* Input data *
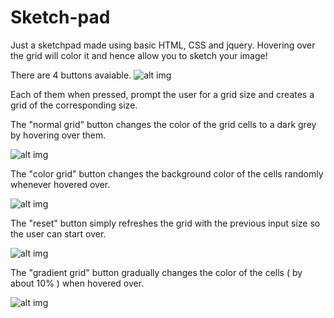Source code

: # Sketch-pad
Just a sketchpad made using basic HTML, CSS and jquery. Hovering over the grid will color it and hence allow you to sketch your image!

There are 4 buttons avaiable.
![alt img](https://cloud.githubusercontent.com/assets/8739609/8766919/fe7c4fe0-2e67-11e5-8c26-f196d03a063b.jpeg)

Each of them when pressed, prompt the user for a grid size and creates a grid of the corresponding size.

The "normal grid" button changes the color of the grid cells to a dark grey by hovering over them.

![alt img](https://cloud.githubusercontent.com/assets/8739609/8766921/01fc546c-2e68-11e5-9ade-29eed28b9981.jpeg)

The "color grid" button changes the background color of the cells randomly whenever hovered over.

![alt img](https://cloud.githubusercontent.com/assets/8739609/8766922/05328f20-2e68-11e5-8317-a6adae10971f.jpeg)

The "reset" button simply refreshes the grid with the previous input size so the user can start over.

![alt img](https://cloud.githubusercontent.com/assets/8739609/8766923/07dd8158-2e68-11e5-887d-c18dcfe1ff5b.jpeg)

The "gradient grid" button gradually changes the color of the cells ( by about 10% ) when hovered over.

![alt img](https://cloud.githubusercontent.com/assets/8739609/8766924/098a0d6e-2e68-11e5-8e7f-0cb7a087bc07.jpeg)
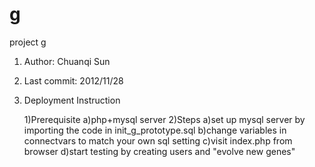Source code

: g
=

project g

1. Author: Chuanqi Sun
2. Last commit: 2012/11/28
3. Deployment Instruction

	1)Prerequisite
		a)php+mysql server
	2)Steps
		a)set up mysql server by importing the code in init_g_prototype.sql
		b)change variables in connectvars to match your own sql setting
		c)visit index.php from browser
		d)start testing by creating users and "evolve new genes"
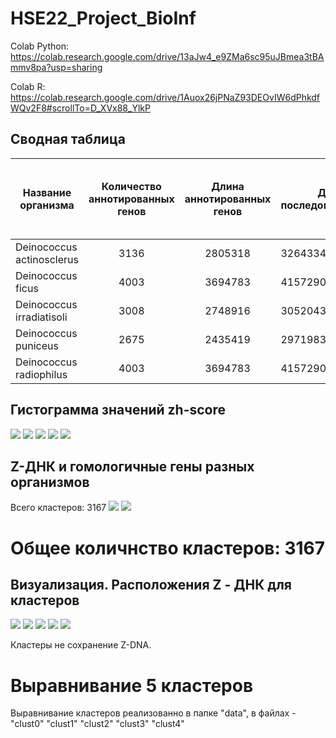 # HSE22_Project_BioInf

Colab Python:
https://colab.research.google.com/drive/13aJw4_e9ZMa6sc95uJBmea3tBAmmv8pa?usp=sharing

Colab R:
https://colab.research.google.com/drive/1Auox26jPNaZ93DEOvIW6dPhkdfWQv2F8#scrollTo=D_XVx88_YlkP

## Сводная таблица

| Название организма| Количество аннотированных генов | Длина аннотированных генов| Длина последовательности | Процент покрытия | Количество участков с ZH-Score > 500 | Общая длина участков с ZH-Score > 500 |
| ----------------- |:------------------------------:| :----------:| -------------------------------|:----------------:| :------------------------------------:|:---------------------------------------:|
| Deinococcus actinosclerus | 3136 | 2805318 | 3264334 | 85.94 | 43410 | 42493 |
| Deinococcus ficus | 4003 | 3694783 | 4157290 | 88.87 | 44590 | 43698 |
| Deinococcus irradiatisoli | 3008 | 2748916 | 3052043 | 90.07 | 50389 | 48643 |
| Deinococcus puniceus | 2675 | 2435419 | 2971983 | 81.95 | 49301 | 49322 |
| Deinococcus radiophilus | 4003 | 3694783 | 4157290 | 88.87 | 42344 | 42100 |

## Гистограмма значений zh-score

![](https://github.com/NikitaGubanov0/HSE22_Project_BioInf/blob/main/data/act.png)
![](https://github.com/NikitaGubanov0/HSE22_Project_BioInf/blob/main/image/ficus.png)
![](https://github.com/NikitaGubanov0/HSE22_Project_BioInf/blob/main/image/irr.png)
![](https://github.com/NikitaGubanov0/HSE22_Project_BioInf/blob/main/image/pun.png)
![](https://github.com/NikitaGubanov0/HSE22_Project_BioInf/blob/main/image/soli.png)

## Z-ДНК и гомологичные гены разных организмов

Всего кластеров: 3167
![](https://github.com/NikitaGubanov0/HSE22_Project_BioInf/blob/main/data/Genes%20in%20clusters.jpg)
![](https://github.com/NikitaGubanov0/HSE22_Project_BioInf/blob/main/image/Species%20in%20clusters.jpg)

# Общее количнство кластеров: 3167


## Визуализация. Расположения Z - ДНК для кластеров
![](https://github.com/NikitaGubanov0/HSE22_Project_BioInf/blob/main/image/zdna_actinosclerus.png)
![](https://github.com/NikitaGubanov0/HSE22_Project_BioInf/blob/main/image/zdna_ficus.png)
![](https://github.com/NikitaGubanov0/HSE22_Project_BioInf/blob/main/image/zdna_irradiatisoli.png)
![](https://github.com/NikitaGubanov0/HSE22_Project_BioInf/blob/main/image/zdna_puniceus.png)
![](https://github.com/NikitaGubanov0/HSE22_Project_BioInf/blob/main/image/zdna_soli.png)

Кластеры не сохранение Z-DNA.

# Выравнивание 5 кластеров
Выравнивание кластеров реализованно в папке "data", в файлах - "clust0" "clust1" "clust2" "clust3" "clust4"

* What needs to be done *
The listing above needs to be output again exactly. Don't include the pictures.

* Solution to this exercise *
Source code

: # Sketch-pad
Just a sketchpad made using basic HTML, CSS and jquery. Hovering over the grid will color it and hence allow you to sketch your image!

There are 4 buttons avaiable.
![alt img](https://cloud.githubusercontent.com/assets/8739609/8766919/fe7c4fe0-2e67-11e5-8c26-f196d03a063b.jpeg)

Each of them when pressed, prompt the user for a grid size and creates a grid of the corresponding size.

The "normal grid" button changes the color of the grid cells to a dark grey by hovering over them.

![alt img](https://cloud.githubusercontent.com/assets/8739609/8766921/01fc546c-2e68-11e5-9ade-29eed28b9981.jpeg)

The "color grid" button changes the background color of the cells randomly whenever hovered over.

![alt img](https://cloud.githubusercontent.com/assets/8739609/8766922/05328f20-2e68-11e5-8317-a6adae10971f.jpeg)

The "reset" button simply refreshes the grid with the previous input size so the user can start over.

![alt img](https://cloud.githubusercontent.com/assets/8739609/8766923/07dd8158-2e68-11e5-887d-c18dcfe1ff5b.jpeg)

The "gradient grid" button gradually changes the color of the cells ( by about 10% ) when hovered over.

![alt img](https://cloud.githubusercontent.com/assets/8739609/8766924/098a0d6e-2e68-11e5-8e7f-0cb7a087bc07.jpeg)
Source code

: g
=

project g

1. Author: Chuanqi Sun
2. Last commit: 2012/11/28
3. Deployment Instruction

	1)Prerequisite
		a)php+mysql server
	2)Steps
		a)set up mysql server by importing the code in init_g_prototype.sql
		b)change variables in connectvars to match your own sql setting
		c)visit index.php from browser
		d)start testing by creating users and "evolve new genes"
 # HSE22_Project_BioInf

Colab Python:
https://colab.research.google.com/drive/13aJw4_e9ZMa6sc95uJBmea3tBAmmv8pa?usp=sharing

Colab R:
https://colab.research.google.com/drive/1Auox26jPNaZ93DEOvIW6dPhkdfWQv2F8#scrollTo=D_XVx88_YlkP

## Сводная таблица

| Название организма| Количество аннотированных генов | Длина аннотированных генов| Длина последовательности | Процент покрытия | Количество участков с ZH-Score > 500 | Общая длина участков с ZH-Score > 500 |
| ----------------- |:------------------------------:| :----------:| -------------------------------|:----------------:| :------------------------------------:|:---------------------------------------:|
| Deinococcus actinosclerus | 3136 | 2805318 | 3264334 | 85.94 | 43410 | 42493 |
| Deinococcus ficus | 4003 | 3694783 | 4157290 | 88.87 | 44590 | 43698 |
| Deinococcus irradiatisoli | 3008 | 2748916 | 3052043 | 90.07 | 50389 | 48643 |
| Deinococcus puniceus | 2675 | 2435419 | 2971983 | 81.95 | 49301 | 49322 |
| Deinococcus radiophilus | 4003 | 3694783 | 4157290 | 88.87 | 42344 | 42100 |

## Гистограмма значений zh-score

![](https://github.com/NikitaGubanov0/HSE22_Project_BioInf/blob/main/data/act.png)
![](https://github.com/NikitaGubanov0/HSE22_Project_BioInf/blob/main/image/ficus.png)
![](https://github.com/NikitaGubanov0/HSE22_Project_BioInf/blob/main/image/irr.png)
![](https://github.com/NikitaGubanov0/HSE22_Project_BioInf/blob/main/image/pun.png)
![](https://github.com/NikitaGubanov0/HSE22_Project_BioInf/blob/main/image/soli.png)

## Z-ДНК и гомологичные гены разных организмов

Всего кластеров: 3167
![](https://github.com/NikitaGubanov0/HSE22_Project_BioInf/blob/main/data/Genes%20in%20clusters.jpg)
![](https://github.com/NikitaGubanov0/HSE22_Project_BioInf/blob/main/image/Species%20in%20clusters.jpg)

# Общее количнство кластеров: 3167


## Визуализация. Расположения Z - ДНК для кластеров
![](https://github.com/NikitaGubanov0/HSE22_Project_BioInf/blob/main/image/zdna_actinosclerus.png)
![](https://github.com/NikitaGubanov0/HSE22_Project_BioInf/blob/main/image/zdna_ficus.png)
![](https://github.com/NikitaGubanov0/HSE22_Project_BioInf/blob/main/image/zdna_irradiatisoli.png)
![](https://github.com/NikitaGubanov0/HSE22_Project_BioInf/blob/main/image/zdna_puniceus.png)
![](https://github.com/NikitaGubanov0/HSE22_Project_BioInf/blob/main/image/zdna_soli.png)

Кластеры не сохранение Z-DNA.

# Выравнивание 5 кластеров
Выравнивание кластеров реализованно в папке "data", в файлах - "clust0" "clust1" "clust2" "clust3" "clust4"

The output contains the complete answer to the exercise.